I grew up in the blue-collar town of Ipswich, Australia. In neighboring Brisbane, I'd visited a grand total of two auto shows as a boy. I would have gone to more, but my father wasn't a fan of crowds. Not that I was missing anything spectacular. We were in a provincial backwater, with organizers and manufacturers only seeing fit to throw us a few left-overs from Sydney's own relatively humble affair. It was as far from the bleeding edge as you could possibly get.
About 4,430 miles to be precise. Stepping into the convention hall from the breezy, autumn chill off Tokyo Bay, I cast excited eyes over the technicolor wonder of a luminous, constantly moving scene. It was my first international auto show, and arguably one of the most important on the global calendar. The CEOs and senior execs of the world's biggest car firms flew from Europe and the U.S. to see what their toughest competitors were up to. It was a difficult time for anyone in the industry to predict upcoming trends, and Tokyo provided the closest thing to a crystal ball, which given the benefit of hindsight, should have been regarded with more care by some.
The Japanese were three years into a protracted recession, forcing widespread restructuring, including the reduction of models, but none of this seemed evident at the show.
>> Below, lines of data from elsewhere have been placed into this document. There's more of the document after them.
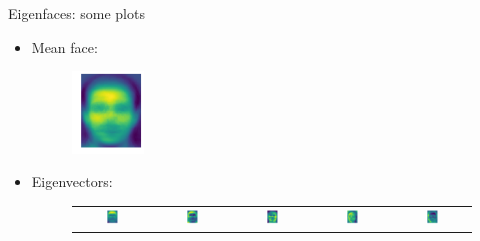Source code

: \bgroup
\begin{frame}{Eigenfaces: some plots}
\begin{itemize}
\item Mean face:
\begin{figure}
\includegraphics[width=0.18\textwidth]{img/eigenfaces/mean.pdf}
\end{figure}
\item Eigenvectors:
\setlength{\tabcolsep}{.07em}
\begin{figure}
\begin{tabular}{ccccc}
\includegraphics[width=0.18\textwidth]{img/eigenfaces/0.pdf}&
\includegraphics[width=0.18\textwidth]{img/eigenfaces/1.pdf}&
\includegraphics[width=0.18\textwidth]{img/eigenfaces/2.pdf}&
\includegraphics[width=0.18\textwidth]{img/eigenfaces/3.pdf}&
\includegraphics[width=0.18\textwidth]{img/eigenfaces/4.pdf}
\end{tabular}
\end{figure}
\end{itemize}
\end{frame}
\egroup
Through the eyes of a young man from Ipswich, the glittering space was an unfettered carnival of high-tech automotive theater. To quote a line from Mad Max, "...All that remains are memories...," but what memories they are.
Organizers and automakers were keen to promote their green credentials. Mitsubishi introduced the hybrid NSR concept, quite ahead of its time. It boasted features that have only now made their way into the mainstream via cars like the Chevy Volt. A rear-mounted 1.5-liter gas engine powered the on-board generator, in turn recharging the batteries. Two 70KW electric motors powered the front wheels, propelling the slippery shape (0.25 drag co-efficient) to a claimed 124 mph. The range was impressive, especially considering the limitations of alkaline battery technology. The NSR was predicted to travel 610 miles at a constant 25 mph in hybrid mode, and in full electric mode, 310 miles at the same speed. Regenerative brakes conserved otherwise wasted kinetic energy, and solar cells in the roof trickled charge into the batteries whenever light was sufficient.
Mazda showcased the the HR-X2 concept car powered by a hydrogen rotary engine, and a breakthrough metal-hydride fuel storage system. Such advanced green tech proved to be surprisingly prescient, though the personal highlight of the event wasn't exactly for the ecologically minded.
Months earlier, I'd read in a magazine about the sensational unveiling of the Porsche Boxster concept at Detroit. The car was built to commemorate 40 years since the introduction of the legendary 550 Spyder, and there were clearly many design elements in the concept inspired by it. As we know, the production version went on to be a game-changer for Porsche, when it was released three years later. There I was, standing beside this piece of automotive history, posing for a photo. It was this moment, above all, that distilled the very essence of what made Tokyo special.